BEGIN Dataset records

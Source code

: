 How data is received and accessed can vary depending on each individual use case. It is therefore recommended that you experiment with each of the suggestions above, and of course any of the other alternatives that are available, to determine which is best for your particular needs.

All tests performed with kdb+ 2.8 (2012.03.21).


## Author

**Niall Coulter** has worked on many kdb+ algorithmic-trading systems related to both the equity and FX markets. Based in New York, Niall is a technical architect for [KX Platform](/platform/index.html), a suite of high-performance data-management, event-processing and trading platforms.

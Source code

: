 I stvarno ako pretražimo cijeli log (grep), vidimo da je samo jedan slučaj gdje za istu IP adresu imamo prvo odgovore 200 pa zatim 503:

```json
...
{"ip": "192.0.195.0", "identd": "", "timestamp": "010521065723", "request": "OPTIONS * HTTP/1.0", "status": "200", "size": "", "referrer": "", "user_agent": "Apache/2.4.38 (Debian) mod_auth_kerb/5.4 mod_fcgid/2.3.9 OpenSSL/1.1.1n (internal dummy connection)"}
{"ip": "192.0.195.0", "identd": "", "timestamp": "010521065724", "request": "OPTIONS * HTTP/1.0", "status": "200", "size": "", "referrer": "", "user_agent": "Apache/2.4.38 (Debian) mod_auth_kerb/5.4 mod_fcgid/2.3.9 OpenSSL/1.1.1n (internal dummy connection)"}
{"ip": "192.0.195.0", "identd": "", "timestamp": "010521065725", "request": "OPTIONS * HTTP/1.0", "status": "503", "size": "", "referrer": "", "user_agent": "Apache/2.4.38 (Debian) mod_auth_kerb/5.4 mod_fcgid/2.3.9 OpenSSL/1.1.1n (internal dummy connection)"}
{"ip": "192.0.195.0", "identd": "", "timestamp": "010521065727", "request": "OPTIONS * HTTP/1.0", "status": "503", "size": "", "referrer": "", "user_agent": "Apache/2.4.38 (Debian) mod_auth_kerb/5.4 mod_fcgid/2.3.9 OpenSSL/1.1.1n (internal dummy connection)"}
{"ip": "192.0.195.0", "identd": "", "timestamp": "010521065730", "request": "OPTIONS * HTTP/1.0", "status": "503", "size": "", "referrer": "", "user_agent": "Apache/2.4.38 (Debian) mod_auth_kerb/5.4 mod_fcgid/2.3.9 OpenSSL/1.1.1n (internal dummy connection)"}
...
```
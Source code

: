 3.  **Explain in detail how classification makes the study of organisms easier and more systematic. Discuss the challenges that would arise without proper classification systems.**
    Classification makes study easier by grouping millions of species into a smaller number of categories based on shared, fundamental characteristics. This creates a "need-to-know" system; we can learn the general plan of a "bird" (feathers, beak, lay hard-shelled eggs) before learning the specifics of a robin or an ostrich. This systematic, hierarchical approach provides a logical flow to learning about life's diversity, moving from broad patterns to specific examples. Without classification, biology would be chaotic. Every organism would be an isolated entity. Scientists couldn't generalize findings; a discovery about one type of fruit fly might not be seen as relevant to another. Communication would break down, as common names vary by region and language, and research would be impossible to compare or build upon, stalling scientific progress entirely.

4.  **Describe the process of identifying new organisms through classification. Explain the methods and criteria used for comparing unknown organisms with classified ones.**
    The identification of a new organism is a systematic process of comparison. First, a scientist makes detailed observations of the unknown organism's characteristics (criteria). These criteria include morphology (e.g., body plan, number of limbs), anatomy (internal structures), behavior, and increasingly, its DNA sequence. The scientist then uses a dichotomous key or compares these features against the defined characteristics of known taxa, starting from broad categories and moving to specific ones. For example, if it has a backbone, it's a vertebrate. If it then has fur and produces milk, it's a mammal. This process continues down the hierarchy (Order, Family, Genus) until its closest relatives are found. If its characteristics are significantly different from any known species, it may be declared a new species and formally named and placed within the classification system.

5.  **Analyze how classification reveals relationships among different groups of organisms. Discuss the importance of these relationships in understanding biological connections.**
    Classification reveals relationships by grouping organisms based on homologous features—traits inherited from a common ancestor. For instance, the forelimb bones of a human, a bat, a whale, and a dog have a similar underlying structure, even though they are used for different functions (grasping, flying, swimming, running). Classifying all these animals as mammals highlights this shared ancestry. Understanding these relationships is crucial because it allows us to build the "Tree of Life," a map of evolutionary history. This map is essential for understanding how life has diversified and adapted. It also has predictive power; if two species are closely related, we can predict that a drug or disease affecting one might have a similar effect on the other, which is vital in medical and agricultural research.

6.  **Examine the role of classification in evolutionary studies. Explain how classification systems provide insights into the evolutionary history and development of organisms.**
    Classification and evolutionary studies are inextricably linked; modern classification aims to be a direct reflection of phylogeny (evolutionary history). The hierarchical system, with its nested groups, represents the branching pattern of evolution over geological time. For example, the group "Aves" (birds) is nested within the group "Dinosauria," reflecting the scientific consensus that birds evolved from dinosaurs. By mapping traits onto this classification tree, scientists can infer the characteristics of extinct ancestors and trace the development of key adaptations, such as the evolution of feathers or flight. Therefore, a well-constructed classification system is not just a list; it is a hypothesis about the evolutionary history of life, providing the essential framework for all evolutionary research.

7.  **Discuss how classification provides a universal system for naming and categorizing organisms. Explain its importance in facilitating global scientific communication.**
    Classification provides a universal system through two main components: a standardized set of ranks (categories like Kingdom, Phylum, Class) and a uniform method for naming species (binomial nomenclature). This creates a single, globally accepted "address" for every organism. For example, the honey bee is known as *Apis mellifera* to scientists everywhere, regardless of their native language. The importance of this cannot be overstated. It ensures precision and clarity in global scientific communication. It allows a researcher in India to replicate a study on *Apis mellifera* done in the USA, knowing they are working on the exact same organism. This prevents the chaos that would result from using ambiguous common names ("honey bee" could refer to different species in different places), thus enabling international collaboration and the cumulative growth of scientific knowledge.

END Dataset records

For the string "language", show each line of the entries above where it occurs.

:: Written response ::
    Classification makes study easier by grouping millions of species into a smaller number of categories based on shared, fundamental characteristics. This creates a "need-to-know" system; we can learn the general plan of a "bird" (feathers, beak, lay hard-shelled eggs) before learning the specifics of a robin or an ostrich. This systematic, hierarchical approach provides a logical flow to learning about life's diversity, moving from broad patterns to specific examples. Without classification, biology would be chaotic. Every organism would be an isolated entity. Scientists couldn't generalize findings; a discovery about one type of fruit fly might not be seen as relevant to another. Communication would break down, as common names vary by region and language, and research would be impossible to compare or build upon, stalling scientific progress entirely.
    Classification provides a universal system through two main components: a standardized set of ranks (categories like Kingdom, Phylum, Class) and a uniform method for naming species (binomial nomenclature). This creates a single, globally accepted "address" for every organism. For example, the honey bee is known as *Apis mellifera* to scientists everywhere, regardless of their native language. The importance of this cannot be overstated. It ensures precision and clarity in global scientific communication. It allows a researcher in India to replicate a study on *Apis mellifera* done in the USA, knowing they are working on the exact same organism. This prevents the chaos that would result from using ambiguous common names ("honey bee" could refer to different species in different places), thus enabling international collaboration and the cumulative growth of scientific knowledge.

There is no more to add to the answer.